Début septembre, une belle lumière dorée brille dans le jardin.


Poules jardin sanctuaire planète indigo
Joie du matin dans le jardin


Aujourd’hui, cela fait une semaine que nous avons recueilli 10 poules pondeuses qui devaient partir à la boucherie, car à environ 2 ans, elles ne sont plus rentables pour les producteurs d’œufs.


Cela faisait un moment que je m’étais mis à la recherche de poules à qui offrir possibilité d’avoir une autre fin de vie, notre poulailler ayant été visité plusieurs fois par le ou les renards du coin.


C’est donc avec joie, qu’avec Mathilda et Berthe, les deux petites poules qui vivaient là, nous avons pris sous notre aile ces 10 respectables dames.



Poules jardin sanctuaire planète indigo
A l'aventure...


Bon au vu de la taille de Berthe et Mathilda et des plus ou moins volumineuses poules qui sont arrivées, Berthe et Mathilda ont dû être créatives pour ne pas trop se faire houspiller dans la volière et dans le poulailler, quand il est l’heure de se percher. Et quand les nouvelles déploient leurs ailes, on dirait un peu des dinosaures qui tentent de décoller…

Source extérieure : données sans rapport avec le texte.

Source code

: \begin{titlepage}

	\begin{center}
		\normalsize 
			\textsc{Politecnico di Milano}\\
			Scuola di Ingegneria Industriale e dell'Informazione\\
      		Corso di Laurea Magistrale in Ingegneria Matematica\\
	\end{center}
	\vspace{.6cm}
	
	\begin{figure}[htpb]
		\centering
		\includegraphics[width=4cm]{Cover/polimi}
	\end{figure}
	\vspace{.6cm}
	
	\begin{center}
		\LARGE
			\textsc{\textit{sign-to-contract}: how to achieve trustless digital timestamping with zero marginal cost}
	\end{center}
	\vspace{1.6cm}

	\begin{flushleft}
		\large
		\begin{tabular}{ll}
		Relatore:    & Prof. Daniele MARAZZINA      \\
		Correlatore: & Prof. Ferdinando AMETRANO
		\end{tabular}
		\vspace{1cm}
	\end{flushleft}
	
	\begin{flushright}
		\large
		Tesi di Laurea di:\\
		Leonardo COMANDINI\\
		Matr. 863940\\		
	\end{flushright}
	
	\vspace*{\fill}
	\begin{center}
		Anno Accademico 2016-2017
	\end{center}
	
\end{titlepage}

Berthe jardin sanctuaire planète indigo
Berthe

Mathilda, poules au jardin sanctuaire planète indigo
Mathilda qui prend de la hauteur sur mon bras


Je suis beaucoup intervenue au début en me posant vers elles et facilitant les liens, puis en une semaine, en aménageant les lieux, tout se passe bien, même si la hiérarchie n’est pas encore tout à fait établie… et les poules sont des animaux très hiérarchisés.


Et avec ces 10 nouvelles habitantes, sont venues des constatations :


Les poules sont baguées afin de pouvoir les trier facilement par année de naissance. Une des nouvelles a d’ailleurs une patte qui garde les séquelles d’une bague qui s’est resserrée et qui a failli lui coûter sa patte. Nous avons donc enlevé toutes les bagues des poules.


Nous avons aussi traité les pattes contre la gale car certaines avaient des signes de cette maladie.


Et nous allons aussi vermifuger tout ce petit monde.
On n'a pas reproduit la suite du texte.